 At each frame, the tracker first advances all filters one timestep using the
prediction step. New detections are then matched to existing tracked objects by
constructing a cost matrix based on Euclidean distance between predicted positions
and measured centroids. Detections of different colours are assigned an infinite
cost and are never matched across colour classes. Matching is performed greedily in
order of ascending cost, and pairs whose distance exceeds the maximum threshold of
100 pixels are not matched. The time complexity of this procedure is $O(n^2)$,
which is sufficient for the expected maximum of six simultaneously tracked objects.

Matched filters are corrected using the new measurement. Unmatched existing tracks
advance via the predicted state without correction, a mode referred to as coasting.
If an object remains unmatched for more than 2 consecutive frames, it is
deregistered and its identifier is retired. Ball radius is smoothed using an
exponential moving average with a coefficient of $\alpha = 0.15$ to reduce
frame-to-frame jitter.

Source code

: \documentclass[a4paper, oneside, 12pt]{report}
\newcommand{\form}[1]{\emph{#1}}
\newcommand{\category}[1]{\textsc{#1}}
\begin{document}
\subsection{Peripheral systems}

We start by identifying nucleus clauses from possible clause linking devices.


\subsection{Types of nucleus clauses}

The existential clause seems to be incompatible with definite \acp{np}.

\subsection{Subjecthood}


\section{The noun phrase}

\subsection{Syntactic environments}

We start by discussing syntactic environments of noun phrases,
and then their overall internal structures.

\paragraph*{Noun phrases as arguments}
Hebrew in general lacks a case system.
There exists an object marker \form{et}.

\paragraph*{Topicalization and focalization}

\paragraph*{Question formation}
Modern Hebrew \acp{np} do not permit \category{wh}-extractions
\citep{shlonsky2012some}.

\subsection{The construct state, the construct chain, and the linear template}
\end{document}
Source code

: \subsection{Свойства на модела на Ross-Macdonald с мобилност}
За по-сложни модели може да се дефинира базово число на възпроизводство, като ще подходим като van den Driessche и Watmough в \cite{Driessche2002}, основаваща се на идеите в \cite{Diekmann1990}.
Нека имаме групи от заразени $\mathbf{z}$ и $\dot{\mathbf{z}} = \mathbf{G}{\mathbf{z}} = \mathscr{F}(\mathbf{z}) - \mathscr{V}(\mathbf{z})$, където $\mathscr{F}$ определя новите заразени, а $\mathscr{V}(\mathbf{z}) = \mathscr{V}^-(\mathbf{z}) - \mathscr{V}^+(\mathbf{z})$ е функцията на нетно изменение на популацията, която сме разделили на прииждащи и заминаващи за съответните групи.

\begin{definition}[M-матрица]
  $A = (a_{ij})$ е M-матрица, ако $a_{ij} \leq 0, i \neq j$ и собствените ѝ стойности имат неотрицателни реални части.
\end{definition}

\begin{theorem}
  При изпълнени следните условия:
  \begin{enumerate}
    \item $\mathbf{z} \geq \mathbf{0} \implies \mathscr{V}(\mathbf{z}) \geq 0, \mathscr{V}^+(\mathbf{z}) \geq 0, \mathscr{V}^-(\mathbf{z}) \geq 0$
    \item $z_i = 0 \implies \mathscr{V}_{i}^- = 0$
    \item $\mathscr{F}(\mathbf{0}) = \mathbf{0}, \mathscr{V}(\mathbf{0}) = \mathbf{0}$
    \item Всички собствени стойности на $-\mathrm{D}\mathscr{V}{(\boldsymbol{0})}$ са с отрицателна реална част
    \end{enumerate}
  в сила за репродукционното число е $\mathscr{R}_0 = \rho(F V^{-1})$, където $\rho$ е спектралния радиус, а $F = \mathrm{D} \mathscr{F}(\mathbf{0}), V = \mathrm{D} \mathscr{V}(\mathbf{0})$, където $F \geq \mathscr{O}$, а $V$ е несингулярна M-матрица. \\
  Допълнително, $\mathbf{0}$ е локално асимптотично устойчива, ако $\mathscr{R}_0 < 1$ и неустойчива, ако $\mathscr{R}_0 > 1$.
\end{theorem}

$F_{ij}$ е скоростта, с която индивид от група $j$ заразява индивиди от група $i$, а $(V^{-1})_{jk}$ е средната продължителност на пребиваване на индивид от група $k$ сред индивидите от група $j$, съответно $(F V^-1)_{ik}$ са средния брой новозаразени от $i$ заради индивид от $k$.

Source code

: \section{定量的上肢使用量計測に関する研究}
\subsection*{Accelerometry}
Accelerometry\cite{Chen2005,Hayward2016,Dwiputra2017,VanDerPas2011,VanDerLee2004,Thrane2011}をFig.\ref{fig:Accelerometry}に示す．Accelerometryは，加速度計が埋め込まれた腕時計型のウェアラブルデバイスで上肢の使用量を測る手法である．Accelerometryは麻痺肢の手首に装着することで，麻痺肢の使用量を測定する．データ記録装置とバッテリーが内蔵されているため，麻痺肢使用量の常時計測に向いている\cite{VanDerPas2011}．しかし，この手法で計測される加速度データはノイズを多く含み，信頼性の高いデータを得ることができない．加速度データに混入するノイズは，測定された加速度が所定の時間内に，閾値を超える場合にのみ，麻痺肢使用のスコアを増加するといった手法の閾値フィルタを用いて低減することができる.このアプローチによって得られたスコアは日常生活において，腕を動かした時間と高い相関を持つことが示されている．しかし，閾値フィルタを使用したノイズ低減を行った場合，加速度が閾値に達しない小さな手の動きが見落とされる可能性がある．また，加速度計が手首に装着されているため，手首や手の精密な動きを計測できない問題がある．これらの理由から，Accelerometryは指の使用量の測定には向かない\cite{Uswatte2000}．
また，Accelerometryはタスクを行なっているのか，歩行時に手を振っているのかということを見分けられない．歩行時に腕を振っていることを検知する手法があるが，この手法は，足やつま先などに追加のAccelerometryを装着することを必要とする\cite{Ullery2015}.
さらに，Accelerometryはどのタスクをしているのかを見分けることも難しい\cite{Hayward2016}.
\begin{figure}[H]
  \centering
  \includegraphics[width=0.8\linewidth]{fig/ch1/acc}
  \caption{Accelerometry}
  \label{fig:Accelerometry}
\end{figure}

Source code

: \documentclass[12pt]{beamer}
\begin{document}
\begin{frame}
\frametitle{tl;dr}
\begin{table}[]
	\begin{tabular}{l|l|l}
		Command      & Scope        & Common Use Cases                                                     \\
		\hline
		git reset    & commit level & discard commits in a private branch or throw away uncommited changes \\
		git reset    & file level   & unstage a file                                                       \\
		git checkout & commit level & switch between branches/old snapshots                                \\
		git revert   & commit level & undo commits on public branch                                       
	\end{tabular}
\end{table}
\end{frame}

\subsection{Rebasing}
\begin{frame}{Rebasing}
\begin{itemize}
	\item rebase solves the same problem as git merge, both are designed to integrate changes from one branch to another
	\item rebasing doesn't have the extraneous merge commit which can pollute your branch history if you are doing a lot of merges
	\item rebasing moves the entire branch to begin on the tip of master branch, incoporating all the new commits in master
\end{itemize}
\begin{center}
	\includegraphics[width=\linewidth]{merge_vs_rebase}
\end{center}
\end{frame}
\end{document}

= = =

**PROBLEM TO WORK ON:** Repeat the data. Keep every word the same.

**ANSWER TO THIS TASK:**
 At each frame, the tracker first advances all filters one timestep using the
prediction step. New detections are then matched to existing tracked objects by
constructing a cost matrix based on Euclidean distance between predicted positions
and measured centroids. Detections of different colours are assigned an infinite
cost and are never matched across colour classes. Matching is performed greedily in
order of ascending cost, and pairs whose distance exceeds the maximum threshold of
100 pixels are not matched. The time complexity of this procedure is $O(n^2)$,
which is sufficient for the expected maximum of six simultaneously tracked objects.

Matched filters are corrected using the new measurement. Unmatched existing tracks
advance via the predicted state without correction, a mode referred to as coasting.
If an object remains unmatched for more than 2 consecutive frames, it is
deregistered and its identifier is retired. Ball radius is smoothed using an
exponential moving average with a coefficient of $\alpha = 0.15$ to reduce
frame-to-frame jitter.

Source code

: \documentclass[a4paper, oneside, 12pt]{report}
\newcommand{\form}[1]{\emph{#1}}
\newcommand{\category}[1]{\textsc{#1}}
\begin{document}
\subsection{Peripheral systems}

We start by identifying nucleus clauses from possible clause linking devices.


\subsection{Types of nucleus clauses}

The existential clause seems to be incompatible with definite \acp{np}.

\subsection{Subjecthood}


\section{The noun phrase}

\subsection{Syntactic environments}

We start by discussing syntactic environments of noun phrases,
and then their overall internal structures.

\paragraph*{Noun phrases as arguments}
Hebrew in general lacks a case system.
There exists an object marker \form{et}.

\paragraph*{Topicalization and focalization}

\paragraph*{Question formation}
Modern Hebrew \acp{np} do not permit \category{wh}-extractions
\citep{shlonsky2012some}.

\subsection{The construct state, the construct chain, and the linear template}
\end{document}
Source code

: \subsection{Свойства на модела на Ross-Macdonald с мобилност}
За по-сложни модели може да се дефинира базово число на възпроизводство, като ще подходим като van den Driessche и Watmough в \cite{Driessche2002}, основаваща се на идеите в \cite{Diekmann1990}.
Нека имаме групи от заразени $\mathbf{z}$ и $\dot{\mathbf{z}} = \mathbf{G}{\mathbf{z}} = \mathscr{F}(\mathbf{z}) - \mathscr{V}(\mathbf{z})$, където $\mathscr{F}$ определя новите заразени, а $\mathscr{V}(\mathbf{z}) = \mathscr{V}^-(\mathbf{z}) - \mathscr{V}^+(\mathbf{z})$ е функцията на нетно изменение на популацията, която сме разделили на прииждащи и заминаващи за съответните групи.

\begin{definition}[M-матрица]
  $A = (a_{ij})$ е M-матрица, ако $a_{ij} \leq 0, i \neq j$ и собствените ѝ стойности имат неотрицателни реални части.
\end{definition}

\begin{theorem}
  При изпълнени следните условия:
  \begin{enumerate}
    \item $\mathbf{z} \geq \mathbf{0} \implies \mathscr{V}(\mathbf{z}) \geq 0, \mathscr{V}^+(\mathbf{z}) \geq 0, \mathscr{V}^-(\mathbf{z}) \geq 0$
    \item $z_i = 0 \implies \mathscr{V}_{i}^- = 0$
    \item $\mathscr{F}(\mathbf{0}) = \mathbf{0}, \mathscr{V}(\mathbf{0}) = \mathbf{0}$
    \item Всички собствени стойности на $-\mathrm{D}\mathscr{V}{(\boldsymbol{0})}$ са с отрицателна реална част
    \end{enumerate}
  в сила за репродукционното число е $\mathscr{R}_0 = \rho(F V^{-1})$, където $\rho$ е спектралния радиус, а $F = \mathrm{D} \mathscr{F}(\mathbf{0}), V = \mathrm{D} \mathscr{V}(\mathbf{0})$, където $F \geq \mathscr{O}$, а $V$ е несингулярна M-матрица. \\
  Допълнително, $\mathbf{0}$ е локално асимптотично устойчива, ако $\mathscr{R}_0 < 1$ и неустойчива, ако $\mathscr{R}_0 > 1$.
\end{theorem}

$F_{ij}$ е скоростта, с която индивид от група $j$ заразява индивиди от група $i$, а $(V^{-1})_{jk}$ е средната продължителност на пребиваване на индивид от група $k$ сред индивидите от група $j$, съответно $(F V^-1)_{ik}$ са средния брой новозаразени от $i$ заради индивид от $k$.

Source code

: \section{定量的上肢使用量計測に関する研究}
\subsection*{Accelerometry}
Accelerometry\cite{Chen2005,Hayward2016,Dwiputra2017,VanDerPas2011,VanDerLee2004,Thrane2011}をFig.\ref{fig:Accelerometry}に示す．Accelerometryは，加速度計が埋め込まれた腕時計型のウェアラブルデバイスで上肢の使用量を測る手法である．Accelerometryは麻痺肢の手首に装着することで，麻痺肢の使用量を測定する．データ記録装置とバッテリーが内蔵されているため，麻痺肢使用量の常時計測に向いている\cite{VanDerPas2011}．しかし，この手法で計測される加速度データはノイズを多く含み，信頼性の高いデータを得ることができない．加速度データに混入するノイズは，測定された加速度が所定の時間内に，閾値を超える場合にのみ，麻痺肢使用のスコアを増加するといった手法の閾値フィルタを用いて低減することができる.このアプローチによって得られたスコアは日常生活において，腕を動かした時間と高い相関を持つことが示されている．しかし，閾値フィルタを使用したノイズ低減を行った場合，加速度が閾値に達しない小さな手の動きが見落とされる可能性がある．また，加速度計が手首に装着されているため，手首や手の精密な動きを計測できない問題がある．これらの理由から，Accelerometryは指の使用量の測定には向かない\cite{Uswatte2000}．
また，Accelerometryはタスクを行なっているのか，歩行時に手を振っているのかということを見分けられない．歩行時に腕を振っていることを検知する手法があるが，この手法は，足やつま先などに追加のAccelerometryを装着することを必要とする\cite{Ullery2015}.
さらに，Accelerometryはどのタスクをしているのかを見分けることも難しい\cite{Hayward2016}.
\begin{figure}[H]
  \centering
  \includegraphics[width=0.8\linewidth]{fig/ch1/acc}
  \caption{Accelerometry}
  \label{fig:Accelerometry}
\end{figure}

Source code

: \documentclass[12pt]{beamer}
\begin{document}
\begin{frame}
\frametitle{tl;dr}
\begin{table}[]
	\begin{tabular}{l|l|l}
		Command      & Scope        & Common Use Cases                                                     \\
		\hline
		git reset    & commit level & discard commits in a private branch or throw away uncommited changes \\
		git reset    & file level   & unstage a file                                                       \\
		git checkout & commit level & switch between branches/old snapshots                                \\
		git revert   & commit level & undo commits on public branch                                       
	\end{tabular}
\end{table}
\end{frame}

\subsection{Rebasing}
\begin{frame}{Rebasing}
\begin{itemize}
	\item rebase solves the same problem as git merge, both are designed to integrate changes from one branch to another
	\item rebasing doesn't have the extraneous merge commit which can pollute your branch history if you are doing a lot of merges
	\item rebasing moves the entire branch to begin on the tip of master branch, incoporating all the new commits in master
\end{itemize}
\begin{center}
	\includegraphics[width=\linewidth]{merge_vs_rebase}
\end{center}
\end{frame}
\end{document}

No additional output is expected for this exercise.